▸ WHAT NEEDS TO BE DONE
Each record, minus any picture, should be returned exactly as written.

'''

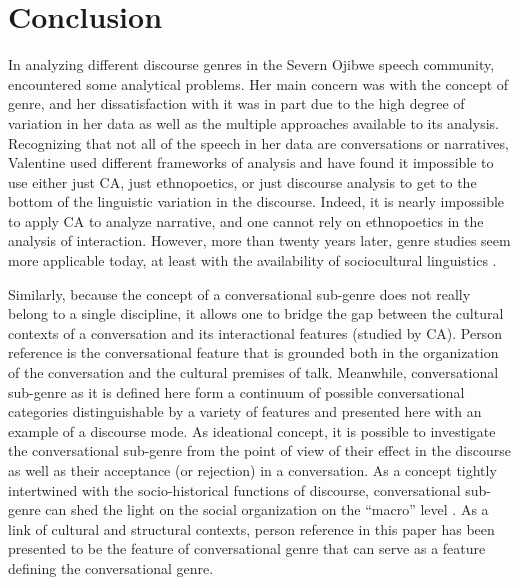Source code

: \documentclass[12pt]{article}
\begin{document}
\section{Conclusion}
In analyzing different discourse genres in the Severn Ojibwe speech community, \textcite{valentine1995} encountered some analytical problems. Her main concern was with the concept of genre, and her dissatisfaction with it was in part due to the high degree of variation in her data as well as the multiple approaches available to its analysis. Recognizing that not all of the speech in her data are conversations or narratives, Valentine used different frameworks of analysis and have found it impossible to use either just CA, just ethnopoetics, or just discourse analysis to get to the bottom of the linguistic variation in the discourse. Indeed, it is nearly impossible to apply CA to analyze narrative, and one cannot rely on ethnopoetics in the analysis of interaction. However, more than twenty years later, genre studies seem more applicable today, at least with the availability of sociocultural linguistics \parencite{bucholtz2008}.

Similarly, because the concept of a conversational sub-genre does not really belong to a single discipline, it allows one to bridge the gap between the cultural contexts of a conversation and its interactional features (studied by CA). Person reference is the conversational feature that is grounded both in the organization of the conversation and the cultural premises of talk. Meanwhile, conversational sub-genre as it is defined here form a continuum of possible conversational categories distinguishable by a variety of features and presented here with an example of a discourse mode. As ideational concept, it is possible to investigate the conversational sub-genre from the point of view of their effect in the discourse as well as their acceptance (or rejection) in a conversation. As a concept tightly intertwined with the socio-historical functions of discourse, conversational sub-genre can shed the light on the social organization on the ``macro'' level \parencite{mayes2005}. As a link of cultural and structural contexts, person reference in this paper has been presented to be the feature of conversational genre that can serve as a feature defining the conversational genre.
\printbibliography
\end{document}
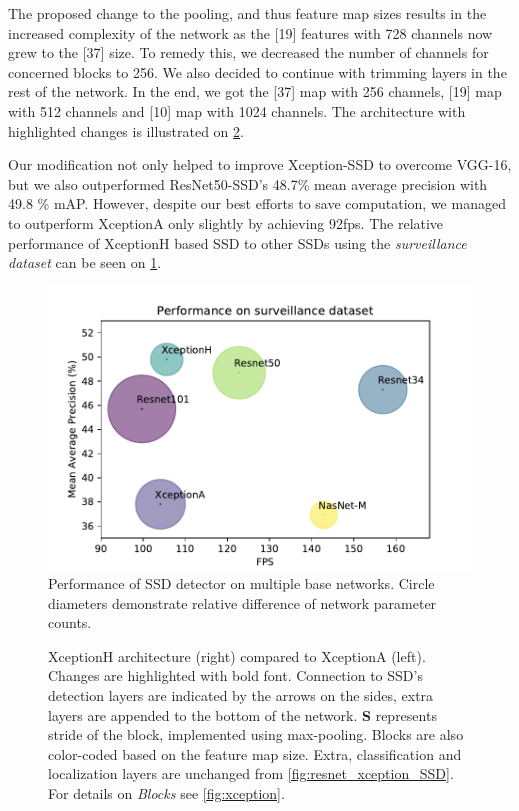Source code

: The proposed change to the pooling, and thus feature map sizes results in the increased complexity of the network as the [19] features with 728 channels now grew to the [37] size. To remedy this, we decreased the number of channels for concerned blocks to 256. We also decided to continue with trimming layers in the rest of the network. In the end, we got the [37] map with 256 channels, [19] map with 512 channels and [10] map with 1024 channels. The architecture with highlighted changes is illustrated on \cref{fig:xceptionH_SSD}. 

Our modification not only helped to improve Xception-SSD to overcome VGG-16, but we also outperformed ResNet50-SSD's 48.7\% mean average precision with 49.8 \% mAP. However, despite our best efforts to save computation, we managed to outperform XceptionA only slightly by achieving 92fps. The relative performance of XceptionH based SSD to other SSDs using the \textit{surveillance dataset} can be seen on \cref{fig:surv_perf}.

\begin{figure}
    \centering
    \includegraphics[width=\textwidth]{img/fps_map_s}
    \caption[Performance of SSD with multiple base networks on Surveillance dataset]{Performance of SSD detector on multiple base networks. Circle diameters demonstrate relative difference of network parameter counts.} 
    \label{fig:surv_perf}
\end{figure}

\begin{figure}
    \centering
    \xceptionSSD
    \caption[XceptionH-SSD]%
    {XceptionH architecture (right) compared to XceptionA (left). Changes are highlighted with bold font. Connection to SSD's detection layers are indicated by the arrows on the sides, extra layers are appended to the bottom of the network.  \textbf{S} represents stride of the block, implemented using max-pooling. Blocks are also color-coded based on the feature map size. Extra, classification and localization layers are unchanged from \cref{fig:resnet_xception_SSD}. For details on \textit{Blocks} see \cref{fig:xception}.} 
    \label{fig:xceptionH_SSD}
\end{figure}




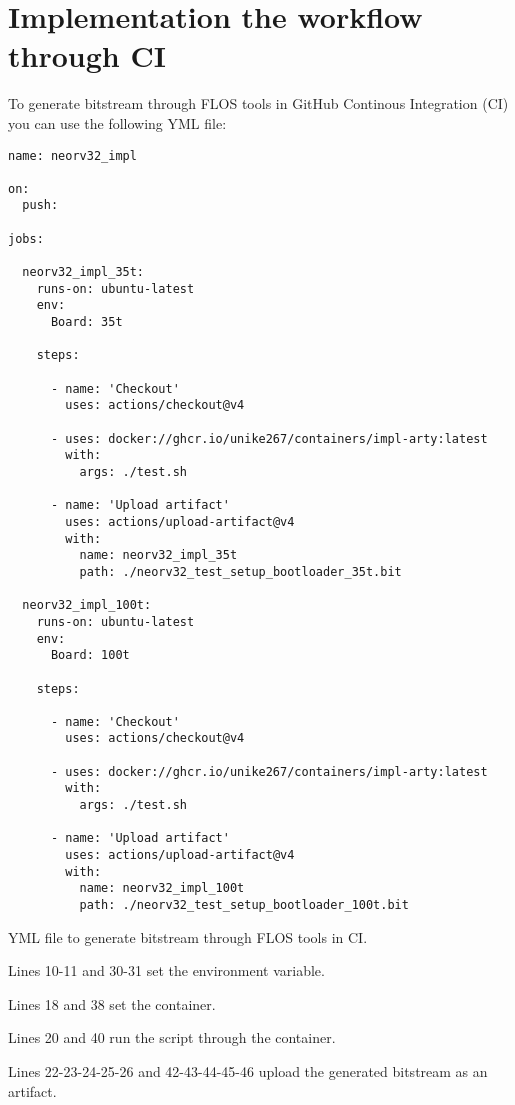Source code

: \section{Implementation the workflow through CI}

\label{ci}

To generate bitstream through FLOS tools in GitHub Continous Integration (CI) you can use the following YML file:

\begin{code}
\begin{verbatim}
name: neorv32_impl

on:
  push:

jobs:

  neorv32_impl_35t:
    runs-on: ubuntu-latest
    env:
      Board: 35t

    steps:

      - name: 'Checkout'
        uses: actions/checkout@v4

      - uses: docker://ghcr.io/unike267/containers/impl-arty:latest
        with:
          args: ./test.sh
      
      - name: 'Upload artifact'
        uses: actions/upload-artifact@v4
        with:
          name: neorv32_impl_35t
          path: ./neorv32_test_setup_bootloader_35t.bit

  neorv32_impl_100t:
    runs-on: ubuntu-latest
    env:
      Board: 100t

    steps:

      - name: 'Checkout'
        uses: actions/checkout@v4

      - uses: docker://ghcr.io/unike267/containers/impl-arty:latest
        with:
          args: ./test.sh
      
      - name: 'Upload artifact'
        uses: actions/upload-artifact@v4
        with:
          name: neorv32_impl_100t
          path: ./neorv32_test_setup_bootloader_100t.bit
\end{verbatim}
\caption{YML file to generate bitstream through FLOS tools in CI.}
\label{cod:7}
\end{code}

\vspace{5mm}

\noindent Lines 10-11 and 30-31 set the environment variable.

\vspace{5mm}

\noindent Lines 18 and 38 set the container.

\vspace{5mm}

\noindent Lines 20 and 40 run the script through the container.


\vspace{5mm}

\noindent Lines 22-23-24-25-26 and 42-43-44-45-46 upload the generated bitstream as an artifact.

'''

▸ SOLUTION
Source code

: \documentclass[12pt]{article}
\begin{document}
\section{Conclusion}
In analyzing different discourse genres in the Severn Ojibwe speech community, \textcite{valentine1995} encountered some analytical problems. Her main concern was with the concept of genre, and her dissatisfaction with it was in part due to the high degree of variation in her data as well as the multiple approaches available to its analysis. Recognizing that not all of the speech in her data are conversations or narratives, Valentine used different frameworks of analysis and have found it impossible to use either just CA, just ethnopoetics, or just discourse analysis to get to the bottom of the linguistic variation in the discourse. Indeed, it is nearly impossible to apply CA to analyze narrative, and one cannot rely on ethnopoetics in the analysis of interaction. However, more than twenty years later, genre studies seem more applicable today, at least with the availability of sociocultural linguistics \parencite{bucholtz2008}.

Similarly, because the concept of a conversational sub-genre does not really belong to a single discipline, it allows one to bridge the gap between the cultural contexts of a conversation and its interactional features (studied by CA). Person reference is the conversational feature that is grounded both in the organization of the conversation and the cultural premises of talk. Meanwhile, conversational sub-genre as it is defined here form a continuum of possible conversational categories distinguishable by a variety of features and presented here with an example of a discourse mode. As ideational concept, it is possible to investigate the conversational sub-genre from the point of view of their effect in the discourse as well as their acceptance (or rejection) in a conversation. As a concept tightly intertwined with the socio-historical functions of discourse, conversational sub-genre can shed the light on the social organization on the ``macro'' level \parencite{mayes2005}. As a link of cultural and structural contexts, person reference in this paper has been presented to be the feature of conversational genre that can serve as a feature defining the conversational genre.
\printbibliography
\end{document}
Source code

: The proposed change to the pooling, and thus feature map sizes results in the increased complexity of the network as the [19] features with 728 channels now grew to the [37] size. To remedy this, we decreased the number of channels for concerned blocks to 256. We also decided to continue with trimming layers in the rest of the network. In the end, we got the [37] map with 256 channels, [19] map with 512 channels and [10] map with 1024 channels. The architecture with highlighted changes is illustrated on \cref{fig:xceptionH_SSD}. 

Our modification not only helped to improve Xception-SSD to overcome VGG-16, but we also outperformed ResNet50-SSD's 48.7\% mean average precision with 49.8 \% mAP. However, despite our best efforts to save computation, we managed to outperform XceptionA only slightly by achieving 92fps. The relative performance of XceptionH based SSD to other SSDs using the \textit{surveillance dataset} can be seen on \cref{fig:surv_perf}.

\begin{figure}
    \centering
    \includegraphics[width=\textwidth]{img/fps_map_s}
    \caption[Performance of SSD with multiple base networks on Surveillance dataset]{Performance of SSD detector on multiple base networks. Circle diameters demonstrate relative difference of network parameter counts.} 
    \label{fig:surv_perf}
\end{figure}

\begin{figure}
    \centering
    \xceptionSSD
    \caption[XceptionH-SSD]%
    {XceptionH architecture (right) compared to XceptionA (left). Changes are highlighted with bold font. Connection to SSD's detection layers are indicated by the arrows on the sides, extra layers are appended to the bottom of the network.  \textbf{S} represents stride of the block, implemented using max-pooling. Blocks are also color-coded based on the feature map size. Extra, classification and localization layers are unchanged from \cref{fig:resnet_xception_SSD}. For details on \textit{Blocks} see \cref{fig:xception}.} 
    \label{fig:xceptionH_SSD}
\end{figure}




Source code

: \section{Implementation the workflow through CI}

\label{ci}

To generate bitstream through FLOS tools in GitHub Continous Integration (CI) you can use the following YML file:

\begin{code}
\begin{verbatim}
name: neorv32_impl

on:
  push:

jobs:

  neorv32_impl_35t:
    runs-on: ubuntu-latest
    env:
      Board: 35t

    steps:

      - name: 'Checkout'
        uses: actions/checkout@v4

      - uses: docker://ghcr.io/unike267/containers/impl-arty:latest
        with:
          args: ./test.sh
      
      - name: 'Upload artifact'
        uses: actions/upload-artifact@v4
        with:
          name: neorv32_impl_35t
          path: ./neorv32_test_setup_bootloader_35t.bit

  neorv32_impl_100t:
    runs-on: ubuntu-latest
    env:
      Board: 100t

    steps:

      - name: 'Checkout'
        uses: actions/checkout@v4

      - uses: docker://ghcr.io/unike267/containers/impl-arty:latest
        with:
          args: ./test.sh
      
      - name: 'Upload artifact'
        uses: actions/upload-artifact@v4
        with:
          name: neorv32_impl_100t
          path: ./neorv32_test_setup_bootloader_100t.bit
\end{verbatim}
\caption{YML file to generate bitstream through FLOS tools in CI.}
\label{cod:7}
\end{code}

\vspace{5mm}

\noindent Lines 10-11 and 30-31 set the environment variable.

\vspace{5mm}

\noindent Lines 18 and 38 set the container.

\vspace{5mm}

\noindent Lines 20 and 40 run the script through the container.


\vspace{5mm}

\noindent Lines 22-23-24-25-26 and 42-43-44-45-46 upload the generated bitstream as an artifact.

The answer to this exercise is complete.